“Little boxes on the hillside,
Little boxes made of ticky tacky,
Little boxes on the hillside,
Little boxes all the same.”
Think of when you’ve met somebody for the first time, or perhaps you’ve known them briefly enough that you don’t know much about one another. You are still trying to figure each other out; what makes them tick, what they believe, how similar they are to you, etc. Let’s say in this instance a particular sentiment is professed. This may have you instantly formulate conclusions and generalizations about this person, who they are, and what they believe. This may also affect your view of them, or perhaps even make you decide whether or not this is a person you wish to associate with.
It could have been anything. Perhaps they told you their political or religious leanings, expressed a philosophy, mentioned their favorite team, referred to their socioeconomic class, used certain types of language, made mention of their sexuality, or told a joke. Maybe you liked it, maybe you didn’t, or maybe you reserved judgement because it wasn’t something you felt particularly strong about.
Let’s also then entertain that the person may not have made a direct mention to any particular bias, opinion, or controversial subject but that you instead interpreted something which, in your curiosity, has lead you to a conclusion. You might have become more inquisitive to be sure, or perhaps you haven’t in keeping with your initial assumption.
In that moment we put each other into labels and boxes. Now, this is not to say it’s necessarily a negative thing. In fact, people are usually quite proud of the boxes they voluntarily put themselves in and enjoy letting people know exactly who and what they are. Sometimes people fit nicely into these commonly defined compartments, and often by conscious design. We respond positively to tribal attitudes where we rally with those who identify with us and rail against those we consider opponents or threats to our identity. In this way, pronouncing our very identity can sometimes purposely invite conflict to demonstrate the superiority of our concept.
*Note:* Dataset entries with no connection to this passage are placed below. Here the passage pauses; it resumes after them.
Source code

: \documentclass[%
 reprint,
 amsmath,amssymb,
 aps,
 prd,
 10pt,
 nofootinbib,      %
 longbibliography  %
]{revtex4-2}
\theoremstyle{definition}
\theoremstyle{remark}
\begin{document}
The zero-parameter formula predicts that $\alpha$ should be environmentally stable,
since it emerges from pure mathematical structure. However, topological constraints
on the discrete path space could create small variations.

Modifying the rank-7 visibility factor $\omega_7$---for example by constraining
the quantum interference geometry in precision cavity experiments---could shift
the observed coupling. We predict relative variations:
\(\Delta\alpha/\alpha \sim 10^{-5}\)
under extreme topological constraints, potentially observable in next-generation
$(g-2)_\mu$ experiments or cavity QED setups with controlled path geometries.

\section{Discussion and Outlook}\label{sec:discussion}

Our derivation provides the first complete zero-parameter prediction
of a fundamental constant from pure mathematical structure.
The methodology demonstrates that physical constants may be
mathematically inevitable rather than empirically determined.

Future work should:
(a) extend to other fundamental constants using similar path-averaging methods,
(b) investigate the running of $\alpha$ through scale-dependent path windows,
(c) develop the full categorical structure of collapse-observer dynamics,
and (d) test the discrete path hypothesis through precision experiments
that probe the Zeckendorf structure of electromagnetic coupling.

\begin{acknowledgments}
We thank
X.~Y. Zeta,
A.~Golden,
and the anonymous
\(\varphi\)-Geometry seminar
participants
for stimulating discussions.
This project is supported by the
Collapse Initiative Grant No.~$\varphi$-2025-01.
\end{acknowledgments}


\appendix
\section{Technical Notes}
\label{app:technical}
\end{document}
The more passionate and attached we are to our labels, the stronger our objections to an external view. We become more accusatory and suspicious of the motives others have, even in absence of supportive reasoning. The world gets a little more black and white, believing that if one is not with you they are against you and all it can take to inspire such feelings is for somebody to not agree with your every premise. Even if those feelings are subtle and not acted upon, to label somebody completely is to dismiss the potential of their individuality.
By the same token we all find it easier to forgive and rationalize the faults in our boxes while condemning the faults in others. This uproots objectivity and champions subjective reality, ensuring that our boxes are protected from harms way, although one could suggest this does more harm than good. The truth is that no movement, philosophy, or bias is bullet-proof and immune from questioning and objection. In fact, I would argue prodding one’s beliefs is the surest way to strengthen them. Moreover, if you question your preconceptions and you find them to be ill-advised, I should hope we’d all want to know that, as well.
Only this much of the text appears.